[Collected data]
-*-

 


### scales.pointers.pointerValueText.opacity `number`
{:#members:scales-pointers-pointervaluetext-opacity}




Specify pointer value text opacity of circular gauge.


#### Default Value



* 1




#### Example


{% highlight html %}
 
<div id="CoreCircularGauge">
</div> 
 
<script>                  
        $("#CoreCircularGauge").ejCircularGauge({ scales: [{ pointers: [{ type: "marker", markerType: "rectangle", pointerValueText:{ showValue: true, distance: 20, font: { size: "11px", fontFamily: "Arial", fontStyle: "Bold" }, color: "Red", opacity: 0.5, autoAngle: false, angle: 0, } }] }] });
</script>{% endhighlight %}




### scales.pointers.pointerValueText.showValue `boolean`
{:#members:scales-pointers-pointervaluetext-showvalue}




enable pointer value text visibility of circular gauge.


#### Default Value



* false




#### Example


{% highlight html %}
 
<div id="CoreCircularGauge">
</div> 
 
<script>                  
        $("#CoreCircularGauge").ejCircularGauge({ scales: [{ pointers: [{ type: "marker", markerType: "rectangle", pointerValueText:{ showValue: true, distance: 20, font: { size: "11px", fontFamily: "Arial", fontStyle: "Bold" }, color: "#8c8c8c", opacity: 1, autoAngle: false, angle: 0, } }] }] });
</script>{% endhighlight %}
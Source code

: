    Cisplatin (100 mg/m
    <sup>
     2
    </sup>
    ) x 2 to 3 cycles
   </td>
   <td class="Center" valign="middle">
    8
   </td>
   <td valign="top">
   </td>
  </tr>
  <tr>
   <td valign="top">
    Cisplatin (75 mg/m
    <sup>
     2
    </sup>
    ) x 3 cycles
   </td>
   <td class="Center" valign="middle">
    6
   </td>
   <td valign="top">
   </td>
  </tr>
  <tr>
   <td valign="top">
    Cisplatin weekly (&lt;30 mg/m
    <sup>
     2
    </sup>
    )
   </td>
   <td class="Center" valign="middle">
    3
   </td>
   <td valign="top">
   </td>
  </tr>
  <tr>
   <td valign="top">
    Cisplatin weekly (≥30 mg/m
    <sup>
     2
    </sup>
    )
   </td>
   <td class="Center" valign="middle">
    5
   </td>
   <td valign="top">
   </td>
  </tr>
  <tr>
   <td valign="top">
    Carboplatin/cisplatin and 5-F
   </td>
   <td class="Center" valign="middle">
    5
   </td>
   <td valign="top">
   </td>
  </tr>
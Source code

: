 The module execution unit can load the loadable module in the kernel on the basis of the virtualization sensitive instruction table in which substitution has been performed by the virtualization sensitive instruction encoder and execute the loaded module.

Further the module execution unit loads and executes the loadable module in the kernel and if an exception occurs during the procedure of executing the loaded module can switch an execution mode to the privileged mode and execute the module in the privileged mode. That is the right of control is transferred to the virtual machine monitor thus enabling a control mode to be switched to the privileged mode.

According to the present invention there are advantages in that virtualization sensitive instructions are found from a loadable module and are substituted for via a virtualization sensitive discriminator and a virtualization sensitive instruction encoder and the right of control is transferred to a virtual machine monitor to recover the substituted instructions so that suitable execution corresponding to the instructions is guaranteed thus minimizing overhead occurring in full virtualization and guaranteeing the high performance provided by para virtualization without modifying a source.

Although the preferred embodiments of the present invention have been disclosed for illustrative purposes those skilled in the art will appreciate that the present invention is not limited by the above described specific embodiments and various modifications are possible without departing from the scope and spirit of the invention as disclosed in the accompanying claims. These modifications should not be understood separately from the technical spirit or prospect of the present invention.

-*-

▶ _EXERCISE OBJECTIVE_
Output the records again in full. Keep every character as written.

▶ _TASK SOLUTION_
### scales.pointers.pointerValueText.opacity `number`
{:#members:scales-pointers-pointervaluetext-opacity}




Specify pointer value text opacity of circular gauge.


#### Default Value



* 1




#### Example


{% highlight html %}
 
<div id="CoreCircularGauge">
</div> 
 
<script>                  
        $("#CoreCircularGauge").ejCircularGauge({ scales: [{ pointers: [{ type: "marker", markerType: "rectangle", pointerValueText:{ showValue: true, distance: 20, font: { size: "11px", fontFamily: "Arial", fontStyle: "Bold" }, color: "Red", opacity: 0.5, autoAngle: false, angle: 0, } }] }] });
</script>{% endhighlight %}




### scales.pointers.pointerValueText.showValue `boolean`
{:#members:scales-pointers-pointervaluetext-showvalue}




enable pointer value text visibility of circular gauge.


#### Default Value



* false




#### Example


{% highlight html %}
 
<div id="CoreCircularGauge">
</div> 
 
<script>                  
        $("#CoreCircularGauge").ejCircularGauge({ scales: [{ pointers: [{ type: "marker", markerType: "rectangle", pointerValueText:{ showValue: true, distance: 20, font: { size: "11px", fontFamily: "Arial", fontStyle: "Bold" }, color: "#8c8c8c", opacity: 1, autoAngle: false, angle: 0, } }] }] });
</script>{% endhighlight %}
Source code

:    Cisplatin (100 mg/m
    <sup>
     2
    </sup>
    ) x 2 to 3 cycles
   </td>
   <td class="Center" valign="middle">
    8
   </td>
   <td valign="top">
   </td>
  </tr>
  <tr>
   <td valign="top">
    Cisplatin (75 mg/m
    <sup>
     2
    </sup>
    ) x 3 cycles
   </td>
   <td class="Center" valign="middle">
    6
   </td>
   <td valign="top">
   </td>
  </tr>
  <tr>
   <td valign="top">
    Cisplatin weekly (&lt;30 mg/m
    <sup>
     2
    </sup>
    )
   </td>
   <td class="Center" valign="middle">
    3
   </td>
   <td valign="top">
   </td>
  </tr>
  <tr>
   <td valign="top">
    Cisplatin weekly (≥30 mg/m
    <sup>
     2
    </sup>
    )
   </td>
   <td class="Center" valign="middle">
    5
   </td>
   <td valign="top">
   </td>
  </tr>
  <tr>
   <td valign="top">
    Carboplatin/cisplatin and 5-F
   </td>
   <td class="Center" valign="middle">
    5
   </td>
   <td valign="top">
   </td>
  </tr>
Source code

: The module execution unit can load the loadable module in the kernel on the basis of the virtualization sensitive instruction table in which substitution has been performed by the virtualization sensitive instruction encoder and execute the loaded module.

Further the module execution unit loads and executes the loadable module in the kernel and if an exception occurs during the procedure of executing the loaded module can switch an execution mode to the privileged mode and execute the module in the privileged mode. That is the right of control is transferred to the virtual machine monitor thus enabling a control mode to be switched to the privileged mode.

According to the present invention there are advantages in that virtualization sensitive instructions are found from a loadable module and are substituted for via a virtualization sensitive discriminator and a virtualization sensitive instruction encoder and the right of control is transferred to a virtual machine monitor to recover the substituted instructions so that suitable execution corresponding to the instructions is guaranteed thus minimizing overhead occurring in full virtualization and guaranteeing the high performance provided by para virtualization without modifying a source.

Although the preferred embodiments of the present invention have been disclosed for illustrative purposes those skilled in the art will appreciate that the present invention is not limited by the above described specific embodiments and various modifications are possible without departing from the scope and spirit of the invention as disclosed in the accompanying claims. These modifications should not be understood separately from the technical spirit or prospect of the present invention.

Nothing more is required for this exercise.